Она не была вполне в этом уверена, но, вспомнив, что она, к счастью, теперь не обязана отчитываться перед гувернанткой, тут же забыла об этой замечательной наставнице.
– Вы слышали, что говорят люди о лорде Дорсете и его белом коне и миссис Тоддингтон и ее паре гнедых? – доверительно сказала она. – А теперь все заговорят о леди Кардросс и ее паре серых рысаков! Я не удивлюсь, если моя коляска привлечет не меньше внимания, чем ее!
– Я тоже, – согласился милорд, серьезный, как судья. – Вернее, я буду очень удивлен, если этого не случится.

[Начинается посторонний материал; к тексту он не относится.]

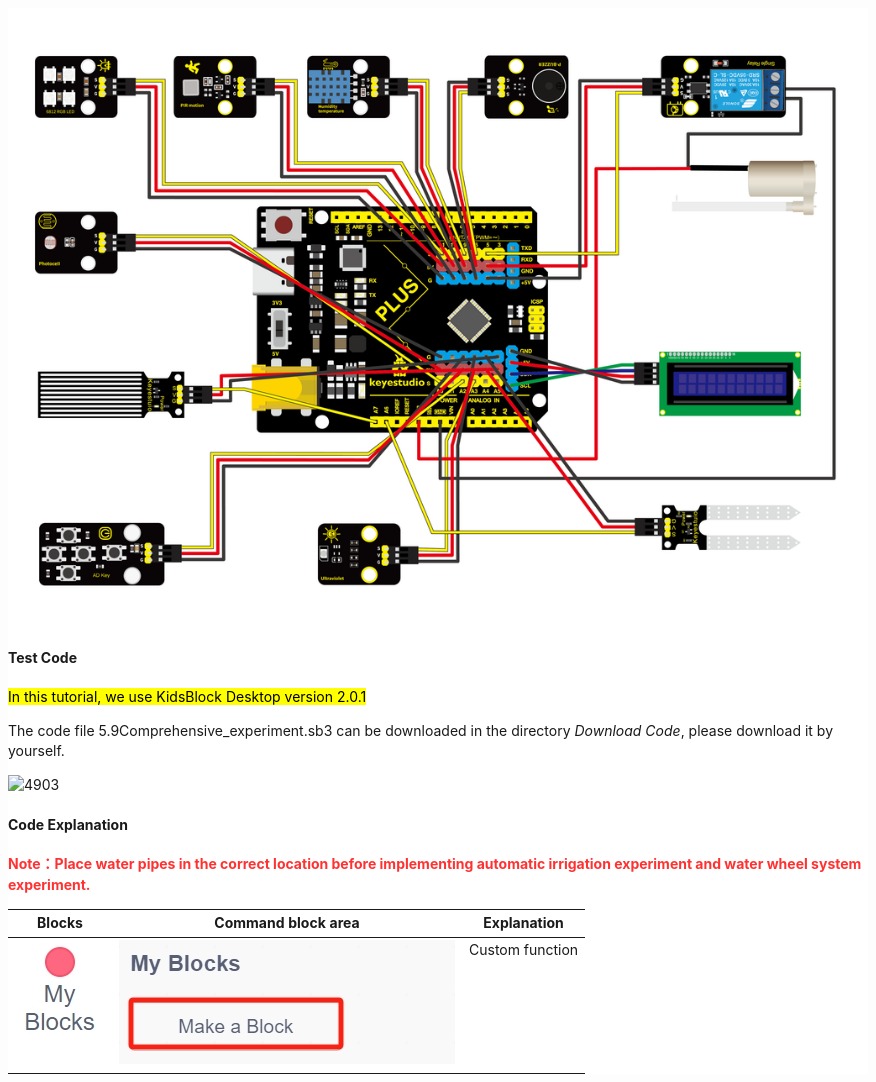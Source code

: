 ![4902](media/4902.png)

#### Test Code

<span style="background:#ff0;color:#000">In this tutorial, we use KidsBlock Desktop version 2.0.1</span>

The code file 5.9Comprehensive_experiment.sb3 can be downloaded in the directory *Download Code*, please download it by yourself.

![4903](media/4903.png)



#### Code Explanation

<span style="color: rgb(255, 50, 50);">**Note：Place water pipes in the correct location before implementing automatic irrigation experiment and water wheel system  experiment.**</span>

| Blocks              | Command block area            | Explanation     |
| ------------------- | ----------------------------- | --------------- |
| ![My](media/My.png) | ![My-make](media/My-make.png) | Custom function |
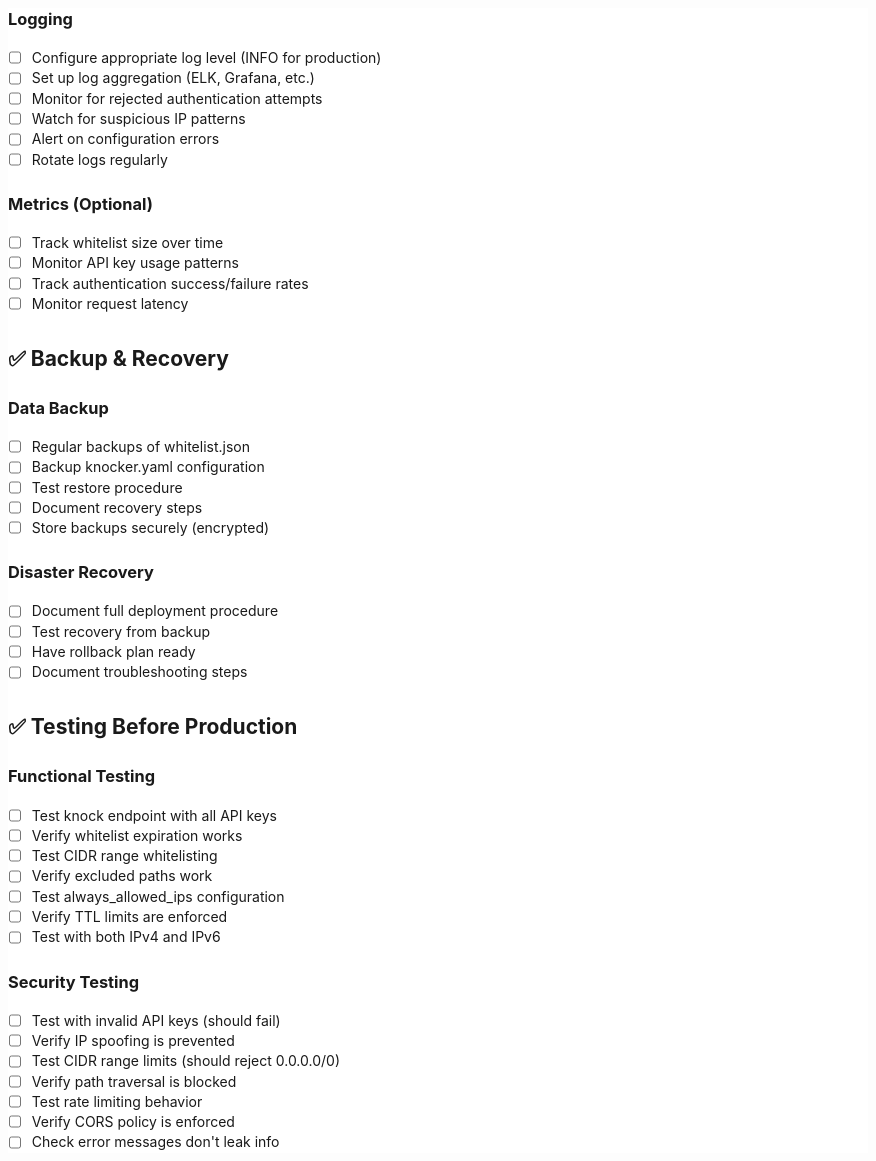### Logging
- [ ] Configure appropriate log level (INFO for production)
- [ ] Set up log aggregation (ELK, Grafana, etc.)
- [ ] Monitor for rejected authentication attempts
- [ ] Watch for suspicious IP patterns
- [ ] Alert on configuration errors
- [ ] Rotate logs regularly

### Metrics (Optional)
- [ ] Track whitelist size over time
- [ ] Monitor API key usage patterns
- [ ] Track authentication success/failure rates
- [ ] Monitor request latency

## ✅ Backup & Recovery

### Data Backup
- [ ] Regular backups of whitelist.json
- [ ] Backup knocker.yaml configuration
- [ ] Test restore procedure
- [ ] Document recovery steps
- [ ] Store backups securely (encrypted)

### Disaster Recovery
- [ ] Document full deployment procedure
- [ ] Test recovery from backup
- [ ] Have rollback plan ready
- [ ] Document troubleshooting steps

## ✅ Testing Before Production

### Functional Testing
- [ ] Test knock endpoint with all API keys
- [ ] Verify whitelist expiration works
- [ ] Test CIDR range whitelisting
- [ ] Verify excluded paths work
- [ ] Test always_allowed_ips configuration
- [ ] Verify TTL limits are enforced
- [ ] Test with both IPv4 and IPv6

### Security Testing
- [ ] Test with invalid API keys (should fail)
- [ ] Verify IP spoofing is prevented
- [ ] Test CIDR range limits (should reject 0.0.0.0/0)
- [ ] Verify path traversal is blocked
- [ ] Test rate limiting behavior
- [ ] Verify CORS policy is enforced
- [ ] Check error messages don't leak info
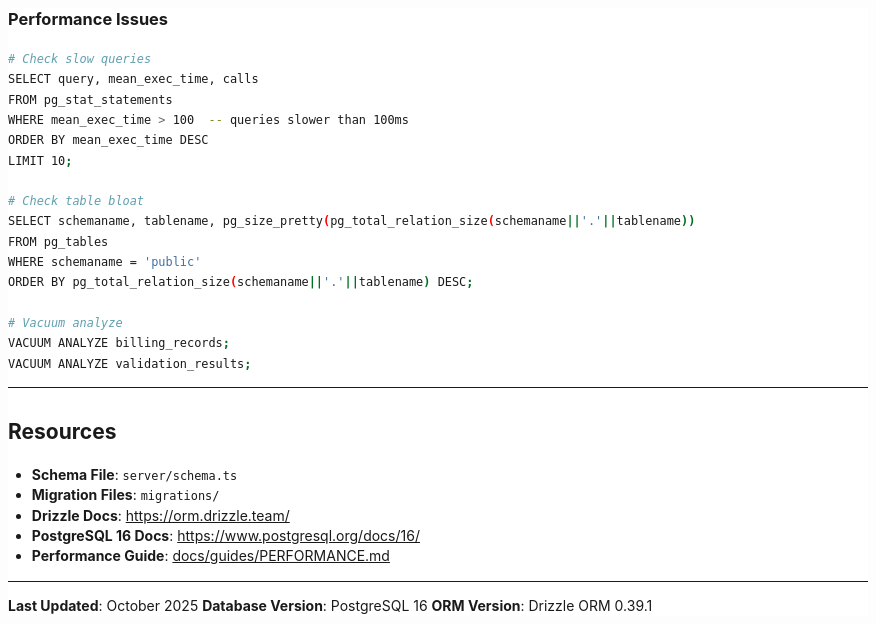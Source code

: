 ### Performance Issues

```bash
# Check slow queries
SELECT query, mean_exec_time, calls
FROM pg_stat_statements
WHERE mean_exec_time > 100  -- queries slower than 100ms
ORDER BY mean_exec_time DESC
LIMIT 10;

# Check table bloat
SELECT schemaname, tablename, pg_size_pretty(pg_total_relation_size(schemaname||'.'||tablename))
FROM pg_tables
WHERE schemaname = 'public'
ORDER BY pg_total_relation_size(schemaname||'.'||tablename) DESC;

# Vacuum analyze
VACUUM ANALYZE billing_records;
VACUUM ANALYZE validation_results;
```

---

## Resources

- **Schema File**: `server/schema.ts`
- **Migration Files**: `migrations/`
- **Drizzle Docs**: https://orm.drizzle.team/
- **PostgreSQL 16 Docs**: https://www.postgresql.org/docs/16/
- **Performance Guide**: [docs/guides/PERFORMANCE.md](PERFORMANCE.md)

---

**Last Updated**: October 2025
**Database Version**: PostgreSQL 16
**ORM Version**: Drizzle ORM 0.39.1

То ли роскошный экипаж привлек всеобщее внимание, то ли его прелестная владелица, но вскоре Нелл вкусила радость, став предметом всеобщего внимания, когда проезжала по Гайд-парку. Она стала заметной фигурой и ни минуты не сомневалась, что обязана этим триумфом своим прекрасным лошадям, пока ее более осведомленная золовка не обронила вдруг, усаживаясь в коляску:
– Не правда ли, Нелл, как удачно, что ты блондинка, а я брюнетка? Неудивительно, что все только на нас и смотрят; все другие дамы просто блекнут на нашем фоне! Мистер Боттишем сказал это Хардвику, а Хардвик говорит, что это комплимент, которым можно гордиться, потому что мистер Боттишем всегда ужасно придирчив. По-моему, – продолжала она ровным голосом, – ты красивее меня, но, с другой стороны, я тоже неплохо смотрюсь, и, кроме того, я брюнетка, что сейчас более модно, так что я совсем не против, что ты красива.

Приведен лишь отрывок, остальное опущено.